Chapitre 13 : La malade (imaginaire)
- MARTIN -
J'attendais avec impatience à l'hôpital, au dernier étage de l'orphelinat. Une conversation avec ma mère avait suffit pour que je les fasse changer de décision : Mahaut allait revenir. Seul cela comptait.
Catherine Luvois, l'infirmière en chef, me laissa aller voir Mahaut. Elle se trouvait dans une petite pièce blanche du sol au plafond, en passant par les meubles.
La nuque reliée à un Contrôleur, le bras à un tuyau, elle était immobile.
- Mahaut, tu vas bien ?
Elle semblait me regarder sans me voir, comme si elle voyait à travers un fantôme.
- Tu dois te remettre, d'accord ? Tu vas sortir de là, je te le promets. Oublie tout ça et tout ira bien de nouveau.
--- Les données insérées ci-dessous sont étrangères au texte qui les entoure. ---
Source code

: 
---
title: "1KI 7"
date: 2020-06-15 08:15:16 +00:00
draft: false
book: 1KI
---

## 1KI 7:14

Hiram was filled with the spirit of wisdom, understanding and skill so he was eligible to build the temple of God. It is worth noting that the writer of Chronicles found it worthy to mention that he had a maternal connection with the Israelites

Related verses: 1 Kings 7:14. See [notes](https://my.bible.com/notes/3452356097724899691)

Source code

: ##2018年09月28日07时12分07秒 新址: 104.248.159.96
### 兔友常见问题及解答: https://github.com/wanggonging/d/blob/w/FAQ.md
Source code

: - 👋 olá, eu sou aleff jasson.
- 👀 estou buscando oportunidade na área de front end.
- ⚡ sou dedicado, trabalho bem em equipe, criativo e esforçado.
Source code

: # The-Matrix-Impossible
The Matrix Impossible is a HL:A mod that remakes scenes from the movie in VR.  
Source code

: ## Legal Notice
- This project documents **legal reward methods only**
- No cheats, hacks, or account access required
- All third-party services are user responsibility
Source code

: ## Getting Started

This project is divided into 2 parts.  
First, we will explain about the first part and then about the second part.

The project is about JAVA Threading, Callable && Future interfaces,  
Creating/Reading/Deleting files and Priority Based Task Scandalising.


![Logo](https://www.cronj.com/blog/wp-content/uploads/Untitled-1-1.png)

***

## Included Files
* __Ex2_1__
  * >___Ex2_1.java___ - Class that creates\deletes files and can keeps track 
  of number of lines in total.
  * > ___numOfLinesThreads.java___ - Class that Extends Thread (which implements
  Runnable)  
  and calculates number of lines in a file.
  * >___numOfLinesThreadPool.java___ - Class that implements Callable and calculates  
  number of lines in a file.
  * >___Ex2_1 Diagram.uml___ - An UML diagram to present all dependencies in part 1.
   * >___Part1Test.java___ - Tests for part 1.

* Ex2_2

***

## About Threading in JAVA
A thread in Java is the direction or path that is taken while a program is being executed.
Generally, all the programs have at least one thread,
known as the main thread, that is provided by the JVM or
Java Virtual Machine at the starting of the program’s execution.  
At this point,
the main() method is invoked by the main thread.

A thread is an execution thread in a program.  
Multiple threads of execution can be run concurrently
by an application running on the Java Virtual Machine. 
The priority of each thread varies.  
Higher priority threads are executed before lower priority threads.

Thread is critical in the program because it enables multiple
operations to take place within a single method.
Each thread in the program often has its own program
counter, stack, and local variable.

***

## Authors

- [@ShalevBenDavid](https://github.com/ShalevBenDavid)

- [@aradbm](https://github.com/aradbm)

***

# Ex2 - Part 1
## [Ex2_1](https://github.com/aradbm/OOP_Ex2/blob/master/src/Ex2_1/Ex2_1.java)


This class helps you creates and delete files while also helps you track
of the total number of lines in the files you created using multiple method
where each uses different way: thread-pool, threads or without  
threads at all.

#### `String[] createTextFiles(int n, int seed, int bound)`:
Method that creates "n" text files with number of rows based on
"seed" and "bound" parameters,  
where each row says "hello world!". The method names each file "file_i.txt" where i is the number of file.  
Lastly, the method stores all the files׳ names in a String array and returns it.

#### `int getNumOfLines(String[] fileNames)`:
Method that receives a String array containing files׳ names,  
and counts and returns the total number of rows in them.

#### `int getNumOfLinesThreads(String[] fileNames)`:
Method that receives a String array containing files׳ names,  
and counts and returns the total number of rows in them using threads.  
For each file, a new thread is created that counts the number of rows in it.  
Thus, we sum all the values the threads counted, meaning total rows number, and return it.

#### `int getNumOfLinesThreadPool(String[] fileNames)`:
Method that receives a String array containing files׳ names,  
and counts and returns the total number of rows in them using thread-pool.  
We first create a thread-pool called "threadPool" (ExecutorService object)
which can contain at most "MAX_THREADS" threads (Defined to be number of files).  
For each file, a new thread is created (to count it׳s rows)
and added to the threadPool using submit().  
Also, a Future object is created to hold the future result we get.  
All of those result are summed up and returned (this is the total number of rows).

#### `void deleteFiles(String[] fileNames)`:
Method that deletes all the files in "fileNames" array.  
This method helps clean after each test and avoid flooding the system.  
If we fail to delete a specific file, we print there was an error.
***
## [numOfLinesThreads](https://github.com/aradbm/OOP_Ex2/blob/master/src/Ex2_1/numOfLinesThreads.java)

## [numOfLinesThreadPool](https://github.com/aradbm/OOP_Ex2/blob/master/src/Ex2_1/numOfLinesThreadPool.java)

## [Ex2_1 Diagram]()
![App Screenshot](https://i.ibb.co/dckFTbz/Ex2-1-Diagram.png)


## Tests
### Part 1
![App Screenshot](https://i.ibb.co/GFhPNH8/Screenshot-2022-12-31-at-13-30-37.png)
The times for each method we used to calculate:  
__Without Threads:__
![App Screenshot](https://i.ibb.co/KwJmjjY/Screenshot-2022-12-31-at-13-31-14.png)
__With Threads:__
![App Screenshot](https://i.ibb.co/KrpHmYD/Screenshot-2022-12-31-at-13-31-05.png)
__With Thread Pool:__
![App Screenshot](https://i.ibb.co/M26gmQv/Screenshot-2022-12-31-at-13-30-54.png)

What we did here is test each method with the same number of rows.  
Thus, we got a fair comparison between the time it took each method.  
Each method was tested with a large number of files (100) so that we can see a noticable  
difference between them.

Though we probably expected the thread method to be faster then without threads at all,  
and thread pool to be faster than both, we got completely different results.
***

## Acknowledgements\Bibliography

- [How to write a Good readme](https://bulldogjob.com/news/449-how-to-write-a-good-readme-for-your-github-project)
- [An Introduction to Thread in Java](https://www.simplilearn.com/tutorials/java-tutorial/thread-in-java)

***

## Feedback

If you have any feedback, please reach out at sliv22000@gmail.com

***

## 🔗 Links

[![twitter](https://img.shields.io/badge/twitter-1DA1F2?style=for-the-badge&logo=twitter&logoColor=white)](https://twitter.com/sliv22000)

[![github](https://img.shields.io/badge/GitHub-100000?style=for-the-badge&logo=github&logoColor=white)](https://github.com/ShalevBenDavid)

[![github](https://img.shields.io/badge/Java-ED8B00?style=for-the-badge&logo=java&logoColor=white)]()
Je t'aime, Mahaut.
J'essuyais la larme qui perlait à mes yeux et caressait la joue de la jeune femme. Ses cheveux roux éparpillés sur l'oreiller ressemblaient à une auréole autour de sa tête.
- Tu ne t'en souviendras probablement pas, mais je voulais te l'avouer, au moins une fois.
Catherine rentra dans la pièce, en me chassant prestement.
- Alors, ma grande, s'exclama-t-elle, il est l'heure de prendre ton médicament !
J'observais la scène familière sans ressentir d'émotion particulière. Ou peut-être ressentai-je de la joie, comme Mahaut allait revenir.
Catherine força la barrière de sa bouche pour lui faire avaler plusieurs cachets à la belle couleur vert canard. Puis elle murmura à son oreille quelques paroles rassurantes, dont je parvins à capter quelques bribes.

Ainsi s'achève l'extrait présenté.